- **Brief**:
From the line that contains "the residual of" to the last line of the records below, retype each line exactly; leave out everything else.

+ + +

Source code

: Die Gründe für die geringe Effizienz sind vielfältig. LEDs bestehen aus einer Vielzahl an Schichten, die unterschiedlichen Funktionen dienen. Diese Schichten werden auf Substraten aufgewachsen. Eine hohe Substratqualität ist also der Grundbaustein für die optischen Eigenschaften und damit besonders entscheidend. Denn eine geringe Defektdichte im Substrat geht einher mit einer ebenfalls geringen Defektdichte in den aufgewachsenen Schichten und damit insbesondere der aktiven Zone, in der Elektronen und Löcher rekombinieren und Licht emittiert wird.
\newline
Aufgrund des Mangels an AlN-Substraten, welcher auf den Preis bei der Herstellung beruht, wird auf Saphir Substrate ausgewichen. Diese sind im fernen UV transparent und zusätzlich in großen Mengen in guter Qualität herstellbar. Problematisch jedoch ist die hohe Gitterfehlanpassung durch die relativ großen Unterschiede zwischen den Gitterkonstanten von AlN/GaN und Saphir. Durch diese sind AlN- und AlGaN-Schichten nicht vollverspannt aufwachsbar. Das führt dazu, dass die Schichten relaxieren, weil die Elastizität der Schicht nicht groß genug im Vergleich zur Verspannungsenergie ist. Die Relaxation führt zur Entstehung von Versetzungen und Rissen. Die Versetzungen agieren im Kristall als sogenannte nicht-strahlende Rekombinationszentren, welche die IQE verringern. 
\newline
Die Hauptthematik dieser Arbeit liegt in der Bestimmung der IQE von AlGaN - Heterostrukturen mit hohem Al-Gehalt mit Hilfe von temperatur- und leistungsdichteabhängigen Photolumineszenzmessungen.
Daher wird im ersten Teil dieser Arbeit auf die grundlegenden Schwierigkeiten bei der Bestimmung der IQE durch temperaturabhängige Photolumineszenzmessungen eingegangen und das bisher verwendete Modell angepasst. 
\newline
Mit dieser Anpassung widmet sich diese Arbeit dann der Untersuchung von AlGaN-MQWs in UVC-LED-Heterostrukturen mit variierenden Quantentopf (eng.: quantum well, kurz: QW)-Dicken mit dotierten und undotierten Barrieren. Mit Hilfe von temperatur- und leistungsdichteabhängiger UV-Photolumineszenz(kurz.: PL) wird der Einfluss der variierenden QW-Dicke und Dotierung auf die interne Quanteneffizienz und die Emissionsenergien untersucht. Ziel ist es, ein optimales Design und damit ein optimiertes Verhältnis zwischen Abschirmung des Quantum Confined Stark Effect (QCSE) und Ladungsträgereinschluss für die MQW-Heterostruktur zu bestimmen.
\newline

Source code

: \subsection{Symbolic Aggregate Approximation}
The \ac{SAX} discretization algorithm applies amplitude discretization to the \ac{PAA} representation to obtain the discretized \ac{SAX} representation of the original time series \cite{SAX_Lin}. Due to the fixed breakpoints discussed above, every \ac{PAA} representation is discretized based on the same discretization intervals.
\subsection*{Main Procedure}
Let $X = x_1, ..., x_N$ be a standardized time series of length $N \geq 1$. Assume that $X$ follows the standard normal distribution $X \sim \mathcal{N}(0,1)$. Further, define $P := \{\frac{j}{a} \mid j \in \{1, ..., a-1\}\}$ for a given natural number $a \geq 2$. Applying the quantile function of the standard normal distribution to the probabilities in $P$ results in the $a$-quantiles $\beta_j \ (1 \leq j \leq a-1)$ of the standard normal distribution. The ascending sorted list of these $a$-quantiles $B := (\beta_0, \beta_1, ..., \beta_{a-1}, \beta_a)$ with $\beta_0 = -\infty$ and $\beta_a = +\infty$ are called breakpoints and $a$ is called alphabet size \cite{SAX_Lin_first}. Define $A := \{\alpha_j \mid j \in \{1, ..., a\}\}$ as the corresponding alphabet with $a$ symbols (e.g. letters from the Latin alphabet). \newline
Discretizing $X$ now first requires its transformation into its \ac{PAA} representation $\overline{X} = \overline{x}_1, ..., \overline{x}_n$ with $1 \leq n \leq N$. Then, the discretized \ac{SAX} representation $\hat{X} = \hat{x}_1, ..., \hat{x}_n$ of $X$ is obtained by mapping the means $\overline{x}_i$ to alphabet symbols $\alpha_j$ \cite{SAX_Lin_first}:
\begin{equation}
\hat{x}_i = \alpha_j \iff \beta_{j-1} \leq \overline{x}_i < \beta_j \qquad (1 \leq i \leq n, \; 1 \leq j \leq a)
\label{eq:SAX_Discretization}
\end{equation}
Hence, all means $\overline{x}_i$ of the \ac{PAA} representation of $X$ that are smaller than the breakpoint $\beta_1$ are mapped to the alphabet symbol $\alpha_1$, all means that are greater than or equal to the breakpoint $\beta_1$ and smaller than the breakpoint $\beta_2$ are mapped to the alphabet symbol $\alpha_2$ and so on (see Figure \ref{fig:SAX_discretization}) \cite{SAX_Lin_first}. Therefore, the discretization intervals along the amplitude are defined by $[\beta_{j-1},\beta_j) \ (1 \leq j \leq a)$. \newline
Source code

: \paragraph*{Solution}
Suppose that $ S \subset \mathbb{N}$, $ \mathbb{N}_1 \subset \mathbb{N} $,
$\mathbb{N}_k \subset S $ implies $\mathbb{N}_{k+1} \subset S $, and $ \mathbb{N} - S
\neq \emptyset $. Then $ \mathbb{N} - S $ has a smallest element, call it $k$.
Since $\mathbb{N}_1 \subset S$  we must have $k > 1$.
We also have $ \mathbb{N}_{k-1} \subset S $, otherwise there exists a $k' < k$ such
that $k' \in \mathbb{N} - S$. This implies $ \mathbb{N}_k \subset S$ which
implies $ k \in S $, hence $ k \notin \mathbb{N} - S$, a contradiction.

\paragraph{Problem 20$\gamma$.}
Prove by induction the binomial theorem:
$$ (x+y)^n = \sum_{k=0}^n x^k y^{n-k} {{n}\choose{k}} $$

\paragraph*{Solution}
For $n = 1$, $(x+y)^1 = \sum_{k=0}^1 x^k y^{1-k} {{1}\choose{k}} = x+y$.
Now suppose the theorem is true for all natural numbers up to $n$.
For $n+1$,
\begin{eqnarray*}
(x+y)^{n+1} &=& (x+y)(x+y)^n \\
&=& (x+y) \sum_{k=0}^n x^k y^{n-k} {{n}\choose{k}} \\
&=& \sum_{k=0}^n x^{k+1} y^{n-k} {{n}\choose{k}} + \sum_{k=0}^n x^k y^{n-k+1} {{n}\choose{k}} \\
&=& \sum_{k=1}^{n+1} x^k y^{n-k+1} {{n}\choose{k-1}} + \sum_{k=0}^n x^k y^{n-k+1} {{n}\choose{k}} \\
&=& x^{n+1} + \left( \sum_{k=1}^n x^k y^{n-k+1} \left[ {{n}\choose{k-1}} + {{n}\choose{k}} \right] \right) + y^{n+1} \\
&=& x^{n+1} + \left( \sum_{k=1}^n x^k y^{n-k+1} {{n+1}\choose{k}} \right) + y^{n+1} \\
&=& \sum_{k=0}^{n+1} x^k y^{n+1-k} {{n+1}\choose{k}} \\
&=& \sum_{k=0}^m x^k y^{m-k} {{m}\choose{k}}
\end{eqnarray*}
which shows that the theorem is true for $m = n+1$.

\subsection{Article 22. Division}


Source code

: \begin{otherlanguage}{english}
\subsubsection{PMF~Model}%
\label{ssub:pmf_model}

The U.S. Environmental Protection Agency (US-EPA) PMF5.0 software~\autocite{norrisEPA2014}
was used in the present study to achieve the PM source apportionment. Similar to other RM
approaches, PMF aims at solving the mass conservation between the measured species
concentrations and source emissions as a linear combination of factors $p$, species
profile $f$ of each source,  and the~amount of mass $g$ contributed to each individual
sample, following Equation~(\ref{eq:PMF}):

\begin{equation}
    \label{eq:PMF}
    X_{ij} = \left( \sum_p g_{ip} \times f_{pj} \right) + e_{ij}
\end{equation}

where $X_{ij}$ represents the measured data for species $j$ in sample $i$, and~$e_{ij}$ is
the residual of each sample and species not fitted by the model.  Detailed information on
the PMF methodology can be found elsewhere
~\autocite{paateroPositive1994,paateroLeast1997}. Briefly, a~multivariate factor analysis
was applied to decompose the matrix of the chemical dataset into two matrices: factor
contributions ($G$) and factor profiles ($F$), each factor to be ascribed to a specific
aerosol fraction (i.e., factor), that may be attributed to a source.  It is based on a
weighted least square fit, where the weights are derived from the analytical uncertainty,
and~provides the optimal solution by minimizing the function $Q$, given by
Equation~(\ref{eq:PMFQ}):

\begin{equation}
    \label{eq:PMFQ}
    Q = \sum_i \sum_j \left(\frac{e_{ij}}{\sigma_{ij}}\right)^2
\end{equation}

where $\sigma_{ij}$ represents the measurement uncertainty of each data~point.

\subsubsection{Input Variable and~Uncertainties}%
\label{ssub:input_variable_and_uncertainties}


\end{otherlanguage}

+ + +

- **Reply to the exercise**:
the residual of each sample and species not fitted by the model.  Detailed information on
the PMF methodology can be found elsewhere
~\autocite{paateroPositive1994,paateroLeast1997}. Briefly, a~multivariate factor analysis
was applied to decompose the matrix of the chemical dataset into two matrices: factor
contributions ($G$) and factor profiles ($F$), each factor to be ascribed to a specific
aerosol fraction (i.e., factor), that may be attributed to a source.  It is based on a
weighted least square fit, where the weights are derived from the analytical uncertainty,
and~provides the optimal solution by minimizing the function $Q$, given by
Equation~(\ref{eq:PMFQ}):

\begin{equation}
    \label{eq:PMFQ}
    Q = \sum_i \sum_j \left(\frac{e_{ij}}{\sigma_{ij}}\right)^2
\end{equation}

where $\sigma_{ij}$ represents the measurement uncertainty of each data~point.

\subsubsection{Input Variable and~Uncertainties}%
\label{ssub:input_variable_and_uncertainties}


\end{otherlanguage}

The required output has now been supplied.